Differential gene expression analysis at both molecular layers revealed that genes related to cytochrome P450 (CYP450) are mainly differentially expressed in the same direction. Particularly, the gene Cyp17a1 was the strongest down-regulated in hypertensive SHR rats. Having both genomics and transcriptomics data in hand, it was demonstrated that the transcription start site was incorrectly annotated in the reference rat genome and that the correct start site was 2 kb further upstream from the current annotation on the 5’ exon. The correct start site in SHR rats included a SNP, which prevented transcription and translation of the protein coded by the Cyp17a1 gene (Fig. 3.11b). In this case the proteogenomics analysis helped to identify a gene related to the hypertensive rat phenotype, but also to correct the genome annotation , revealing the cause of the down-regulation of the transcript and the protein product by a SNP at the starting site of the Cyp17a1 gene.

Proteogenomics still requires important efforts to collect data at genomic and/or transcriptomic and proteomics levels and the correct analysis of the obtained data, which requires expertise from both omics fields as well as from bioinformatics . Despite the significant improvement of high-throughput proteomics peptide identification technology in recent years, proteomics still does not provide clean data for de novo sequencing and is unable to deliver the same coverage of peptide sequence information when compared to genomics sequencing technology. Additional improvement will be possible by combining ribosomal sequencing data, the so-called translatome, with transcriptomics, since it helps to filter out transcripts that have a low potential for translation and may include potentially translated lncRNA – despite the fact that this technology delivers only 30 nucleotide base length sequences (Gawron et al. 2014; Chang et al. 2014).

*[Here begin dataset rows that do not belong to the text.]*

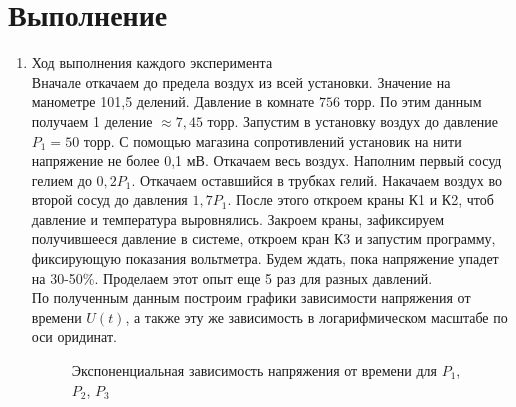 \documentclass[a4paper]{article}
\begin{document}
\section{Выполнение}
\begin{enumerate}

\item Ход выполнения каждого эксперимента\\
Вначале откачаем до предела воздух из всей установки. Значение на манометре 101,5 делений.  Давление в комнате $756$ торр. По этим данным получаем 1 деление $\approx 7,45$ торр. Запустим в установку воздух до давление $P_1 = 50$ торр. С помощью магазина сопротивлений установик на нити напряжение не более 0,1 мВ. Откачаем весь воздух. Наполним первый сосуд гелием до $0,2P_1$. Откачаем оставшийся в трубках гелий. Накачаем воздух во второй сосуд до давления $1,7P_1$. После этого откроем краны К1 и К2, чтоб давление и температура выровнялись. Закроем краны, зафиксируем получившееся давление в системе, откроем кран К3 и запустим программу, фиксирующую показания вольтметра. Будем ждать, пока напряжение упадет на 30-50\%. Проделаем этот опыт еще 5 раз для разных давлений.\\ 
По полученным данным построим графики зависимости напряжения от времени $U(t)$, а также эту же зависимость в логарифмическом масштабе по оси оридинат.
\clearpage
\begin{figure}[h!]
\caption[]{\label{} Экспоненциальная зависимость напряжения от времени для $P_1$, $P_2$, $P_3$}
\end{figure}
\begin{figure}[h!]

\end{figure}
\end{enumerate}
\end{document}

Proteogenomics analysis can be completed with the PUromycin-associated Nascent CHain Proteomics (PUNCH-P) technology that aims to identify newly synthetized proteins by capturing ribosome-nascent chain complexes from cells followed by incorporation of biotinylated puromycin (Aviner et al. 2013).

Further impetus for proteogenomics is evident in the Chromosome-Centric Human Proteome Project (C-HPP) (Horvatovich et al. 2015), which aims to catalogue all human protein products and make them searchable on the basis of genomics location. Proteogenomics data acquisition and data integration plays a central role in C-HPP, which promotes the development of new technologies and bioinformatics workflows with strong quality control, and aims to provide a powerful technology platform for clinical application and personalized medicin e.